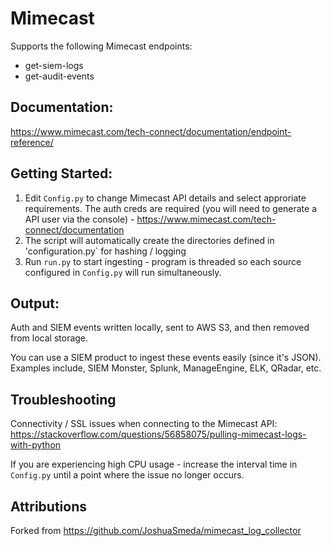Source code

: # Mimecast


Supports the following Mimecast endpoints:

* get-siem-logs
* get-audit-events

## Documentation:

https://www.mimecast.com/tech-connect/documentation/endpoint-reference/

## Getting Started:
1. Edit `Config.py` to change Mimecast API details and select approriate requirements. The auth creds are required (you will need to generate a API user via the console) - https://www.mimecast.com/tech-connect/documentation <br>
2. The script will automatically create the directories defined in 'configuration.py` for hashing / logging
3. Run `run.py` to start ingesting - program is threaded so each source configured in `Config.py` will run simultaneously.

## Output:

Auth and SIEM events written locally, sent to AWS S3, and then removed from local storage.

You can use a SIEM product to ingest these events easily (since it's JSON). Examples include, SIEM Monster, Splunk, ManageEngine, ELK, QRadar, etc.

## Troubleshooting

Connectivity / SSL issues when connecting to the Mimecast API: https://stackoverflow.com/questions/56858075/pulling-mimecast-logs-with-python

If you are experiencing high CPU usage - increase the interval time in `Config.py` until a point where the issue no longer occurs.

## Attributions

Forked from https://github.com/JoshuaSmeda/mimecast_log_collector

• • • • • • •

* Try it *
Show the lines of the data that hold the word "will".

* Answer section *
1. Edit `Config.py` to change Mimecast API details and select approriate requirements. The auth creds are required (you will need to generate a API user via the console) - https://www.mimecast.com/tech-connect/documentation <br>
2. The script will automatically create the directories defined in 'configuration.py` for hashing / logging
3. Run `run.py` to start ingesting - program is threaded so each source configured in `Config.py` will run simultaneously.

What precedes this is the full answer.